В этом же периоде, благодаря гр. Уварову, В. Васнецову удалось выступить еще в новом направлении, а именно: украсить одну залу Московского Исторического музея фресками сцен каменного века. В них, правда, Васнецову не удалось еще вполне овладеть духом и характером древней эпохи, но все же по настроению и по краскам эта стенопись является ценным вкладом в русскую живопись и лучшим произведением Музея.
Второй период деятельности Васнецова является несравненно ранее подготовленным, нежели третий период, период религиозной живописи. К сказкам и к истории Васнецов подготовился уже давно, еще среди своих первых реалистических работ, занимаясь литографическими рисунками к изданиям сказок (Жар-Птица, Козел Мемека и др.). Такие наброски, с одной стороны, помогли ему овладеть сказочными изображениями, но, с другой стороны, нанесли и значительный вред, внеся в творчество Васнецова почерк иллюстратора, от которого впоследствии ему приходилось с трудом избавляться. Всматриваясь в Аленушку, а также в Иоанна Грозного и в Снегурочку, можно с уверенностью сказать, что, взгляни на сказочную живопись Васнецов более непосредственным взглядом, и, наверное, волк под Иваном Царевичем не был бы из мехового магазина, в Побоище не легли бы тела в театральном порядке и не засветила бы луна бутафорским способом. Такие недочеты без иллюстрационной заказной заразы не могли бы явиться у человека, так просто понявшего концепцию поэтичной Аленушки, с родными приречными камешками и узорчатыми елочками, красоту которых никто до Васнецова не сумел постичь.
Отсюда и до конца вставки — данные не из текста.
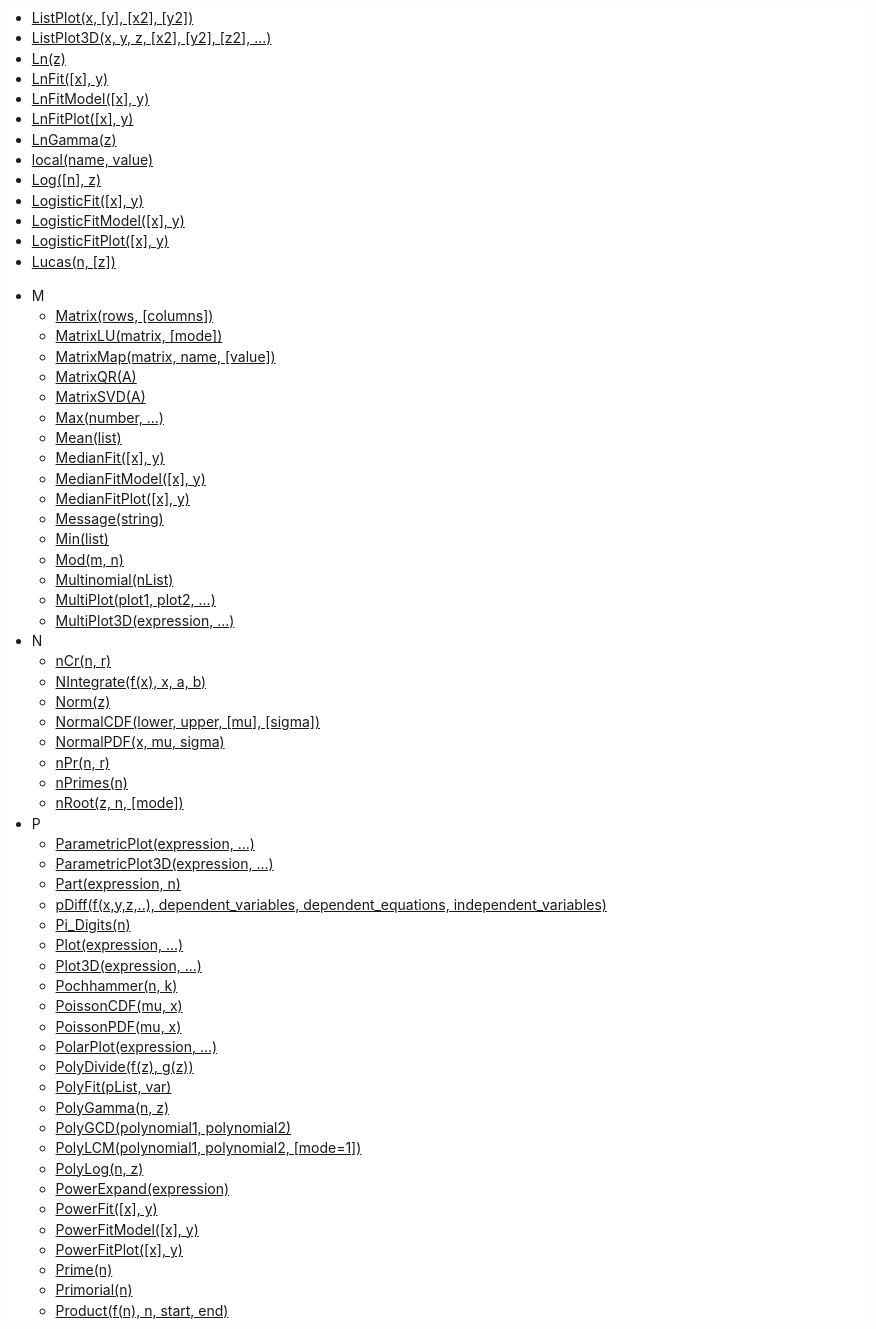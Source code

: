   - [ListPlot(x, [y], [x2], [y2])](L/ListPlot)
  - [ListPlot3D(x, y, z, [x2], [y2], [z2], ...)](L/ListPlot3D)
  - [Ln(z)](L/Ln)
  - [LnFit([x], y)](L/LnFit)
  - [LnFitModel([x], y)](L/LnFitModel)
  - [LnFitPlot([x], y)](L/LnFitPlot)
  - [LnGamma(z)](L/LnGamma)
  - [local(name, value)](L/local)
  - [Log([n], z)](L/Log)
  - [LogisticFit([x], y)](L/LogisticFit)
  - [LogisticFitModel([x], y)](L/LogisticFitModel)
  - [LogisticFitPlot([x], y)](L/LogisticFitPlot)
  - [Lucas(n, [z])](L/Lucas)
* M
  - [Matrix(rows, [columns])](M/Matrix)
  - [MatrixLU(matrix, [mode])](M/MatrixLU)
  - [MatrixMap(matrix, name, [value])](M/MatrixMap)
  - [MatrixQR(A)](M/MatrixQR)
  - [MatrixSVD(A)](M/MatrixSVD)
  - [Max(number, ...)](M/Max)
  - [Mean(list)](M/Mean)
  - [MedianFit([x], y)](M/MedianFit)
  - [MedianFitModel([x], y)](M/MedianFitModel)
  - [MedianFitPlot([x], y)](M/MedianFitPlot)
  - [Message(string)](M/Message)
  - [Min(list)](M/Min)
  - [Mod(m, n)](M/Mod)
  - [Multinomial(nList)](M/Multinomial)
  - [MultiPlot(plot1, plot2, ...)](M/MultiPlot)
  - [MultiPlot3D(expression, ...)](M/MultiPlot3D)
* N
  - [nCr(n, r)](N/nCr)
  - [NIntegrate(f(x), x, a, b)](N/NIntegrate)
  - [Norm(z)](N/Norm)
  - [NormalCDF(lower, upper, [mu], [sigma])](N/NormalCDF)
  - [NormalPDF(x, mu, sigma)](N/NormalPDF)
  - [nPr(n, r)](N/nPr)
  - [nPrimes(n)](N/nPrimes)
  - [nRoot(z, n, [mode])](N/nRoot)
* P
  - [ParametricPlot(expression, ...)](P/ParametricPlot)
  - [ParametricPlot3D(expression, ...)](P/ParametricPlot3D)
  - [Part(expression, n)](P/Part)
  - [pDiff(f(x,y,z,..), dependent_variables, dependent_equations, independent_variables)](P/pDiff)
  - [Pi_Digits(n)](P/Pi_Digits)
  - [Plot(expression, ...)](P/Plot)
  - [Plot3D(expression, ...)](P/Plot3D)
  - [Pochhammer(n, k)](P/Pochhammer)
  - [PoissonCDF(mu, x)](P/PoissonCDF)
  - [PoissonPDF(mu, x)](P/PoissonPDF)
  - [PolarPlot(expression, ...)](P/PolarPlot)
  - [PolyDivide(f(z), g(z))](P/PolyDivide)
  - [PolyFit(pList, var)](P/PolyFit)
  - [PolyGamma(n, z)](P/PolyGamma)
  - [PolyGCD(polynomial1, polynomial2)](P/PolyGCD)
  - [PolyLCM(polynomial1, polynomial2, [mode=1])](P/PolyLCM)
  - [PolyLog(n, z)](P/PolyLog)
  - [PowerExpand(expression)](P/PowerExpand)
  - [PowerFit([x], y)](P/PowerFit)
  - [PowerFitModel([x], y)](P/PowerFitModel)
  - [PowerFitPlot([x], y)](P/PowerFitPlot)
  - [Prime(n)](P/Prime)
  - [Primorial(n)](P/Primorial)
  - [Product(f(n), n, start, end)](P/Product)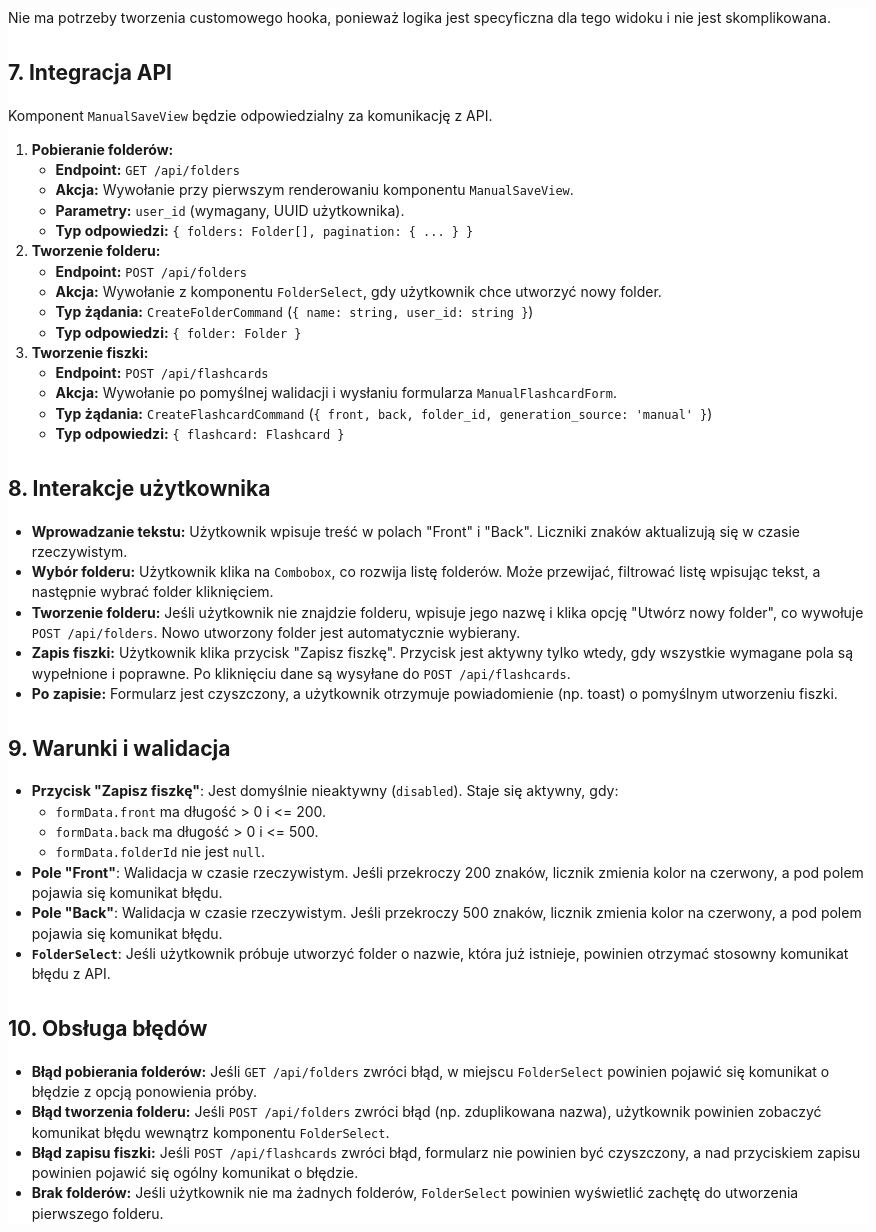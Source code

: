 Nie ma potrzeby tworzenia customowego hooka, ponieważ logika jest specyficzna dla tego widoku i nie jest skomplikowana.

## 7. Integracja API
Komponent `ManualSaveView` będzie odpowiedzialny za komunikację z API.
1.  **Pobieranie folderów:**
    - **Endpoint:** `GET /api/folders`
    - **Akcja:** Wywołanie przy pierwszym renderowaniu komponentu `ManualSaveView`.
    - **Parametry:** `user_id` (wymagany, UUID użytkownika).
    - **Typ odpowiedzi:** `{ folders: Folder[], pagination: { ... } }`
2.  **Tworzenie folderu:**
    - **Endpoint:** `POST /api/folders`
    - **Akcja:** Wywołanie z komponentu `FolderSelect`, gdy użytkownik chce utworzyć nowy folder.
    - **Typ żądania:** `CreateFolderCommand` (`{ name: string, user_id: string }`)
    - **Typ odpowiedzi:** `{ folder: Folder }`
3.  **Tworzenie fiszki:**
    - **Endpoint:** `POST /api/flashcards`
    - **Akcja:** Wywołanie po pomyślnej walidacji i wysłaniu formularza `ManualFlashcardForm`.
    - **Typ żądania:** `CreateFlashcardCommand` (`{ front, back, folder_id, generation_source: 'manual' }`)
    - **Typ odpowiedzi:** `{ flashcard: Flashcard }`

## 8. Interakcje użytkownika
- **Wprowadzanie tekstu:** Użytkownik wpisuje treść w polach "Front" i "Back". Liczniki znaków aktualizują się w czasie rzeczywistym.
- **Wybór folderu:** Użytkownik klika na `Combobox`, co rozwija listę folderów. Może przewijać, filtrować listę wpisując tekst, a następnie wybrać folder kliknięciem.
- **Tworzenie folderu:** Jeśli użytkownik nie znajdzie folderu, wpisuje jego nazwę i klika opcję "Utwórz nowy folder", co wywołuje `POST /api/folders`. Nowo utworzony folder jest automatycznie wybierany.
- **Zapis fiszki:** Użytkownik klika przycisk "Zapisz fiszkę". Przycisk jest aktywny tylko wtedy, gdy wszystkie wymagane pola są wypełnione i poprawne. Po kliknięciu dane są wysyłane do `POST /api/flashcards`.
- **Po zapisie:** Formularz jest czyszczony, a użytkownik otrzymuje powiadomienie (np. toast) o pomyślnym utworzeniu fiszki.

## 9. Warunki i walidacja
- **Przycisk "Zapisz fiszkę"**: Jest domyślnie nieaktywny (`disabled`). Staje się aktywny, gdy:
  - `formData.front` ma długość > 0 i <= 200.
  - `formData.back` ma długość > 0 i <= 500.
  - `formData.folderId` nie jest `null`.
- **Pole "Front"**: Walidacja w czasie rzeczywistym. Jeśli przekroczy 200 znaków, licznik zmienia kolor na czerwony, a pod polem pojawia się komunikat błędu.
- **Pole "Back"**: Walidacja w czasie rzeczywistym. Jeśli przekroczy 500 znaków, licznik zmienia kolor na czerwony, a pod polem pojawia się komunikat błędu.
- **`FolderSelect`**: Jeśli użytkownik próbuje utworzyć folder o nazwie, która już istnieje, powinien otrzymać stosowny komunikat błędu z API.

## 10. Obsługa błędów
- **Błąd pobierania folderów:** Jeśli `GET /api/folders` zwróci błąd, w miejscu `FolderSelect` powinien pojawić się komunikat o błędzie z opcją ponowienia próby.
- **Błąd tworzenia folderu:** Jeśli `POST /api/folders` zwróci błąd (np. zduplikowana nazwa), użytkownik powinien zobaczyć komunikat błędu wewnątrz komponentu `FolderSelect`.
- **Błąd zapisu fiszki:** Jeśli `POST /api/flashcards` zwróci błąd, formularz nie powinien być czyszczony, a nad przyciskiem zapisu powinien pojawić się ogólny komunikat o błędzie.
- **Brak folderów:** Jeśli użytkownik nie ma żadnych folderów, `FolderSelect` powinien wyświetlić zachętę do utworzenia pierwszego folderu.
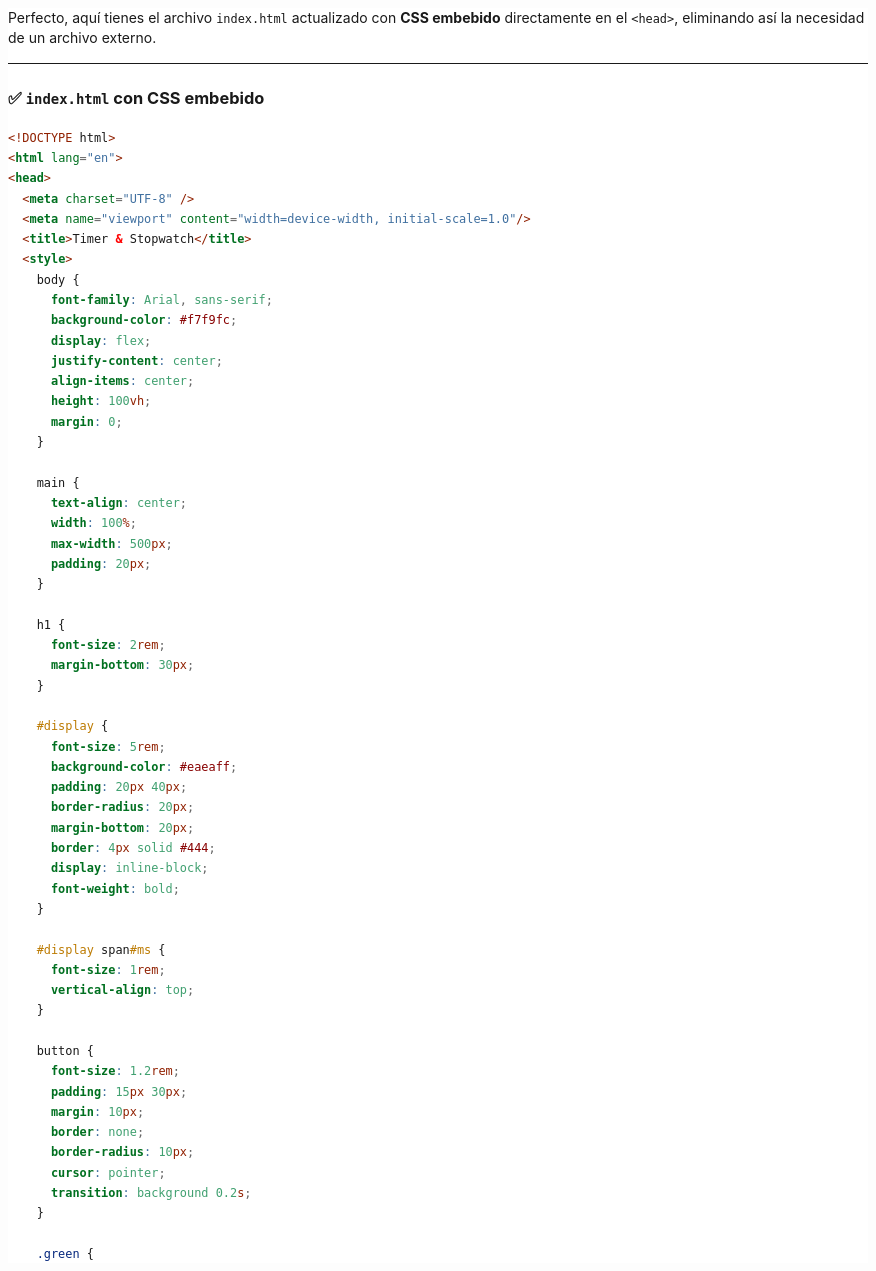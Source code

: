 Perfecto, aquí tienes el archivo `index.html` actualizado con **CSS embebido** directamente en el `<head>`, eliminando así la necesidad de un archivo externo.

---

### ✅ `index.html` con CSS embebido

```html
<!DOCTYPE html>
<html lang="en">
<head>
  <meta charset="UTF-8" />
  <meta name="viewport" content="width=device-width, initial-scale=1.0"/>
  <title>Timer & Stopwatch</title>
  <style>
    body {
      font-family: Arial, sans-serif;
      background-color: #f7f9fc;
      display: flex;
      justify-content: center;
      align-items: center;
      height: 100vh;
      margin: 0;
    }

    main {
      text-align: center;
      width: 100%;
      max-width: 500px;
      padding: 20px;
    }

    h1 {
      font-size: 2rem;
      margin-bottom: 30px;
    }

    #display {
      font-size: 5rem;
      background-color: #eaeaff;
      padding: 20px 40px;
      border-radius: 20px;
      margin-bottom: 20px;
      border: 4px solid #444;
      display: inline-block;
      font-weight: bold;
    }

    #display span#ms {
      font-size: 1rem;
      vertical-align: top;
    }

    button {
      font-size: 1.2rem;
      padding: 15px 30px;
      margin: 10px;
      border: none;
      border-radius: 10px;
      cursor: pointer;
      transition: background 0.2s;
    }

    .green {
```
Меньше, чем в сказочных картинах, могло повредить Васнецову иллюстраторство в его работах религиозных, начатых росписью Владимирского собора в Киеве. По своему характеру, по семейным традициям и по воспитанию, сын священника, воспитанный в семинарии, вдумчивый Васнецов сумел внести много ценного в нашу религиозную живопись. Канонически верные, близкие старинным образцам церковные изображения Васнецова стоят притом на такой высокой ступени художественности, что по справедливости должны были завоевать расположение и восторг огромного большинства; тому же способствовало и общее настроение прошлого десятилетия, отвернувшегося от натуралистических изображений. Недовольными остались лишь небольшие кучки: одни, не удовлетворяясь глубиною проникновения художника духом русско-византийской живописи, находили его сочинения поверхностными и утрированными; другие – под влиянием живописи предыдущего времени, в соборах Христа Спасителя, Исакиевском и т. п., не видели в образах Васнецова молитвенного настроения. Но эти недовольные остались в совершенном меньшинстве, и все русское общество признало В. Васнецова главою нашей теперешней религиозной живописи. В самое короткое время художнику пришлось исполнить массу религиозных заказов для дармштадстской церкви, для храма Воскресения в Петербурге, для церкви во Владимире и др.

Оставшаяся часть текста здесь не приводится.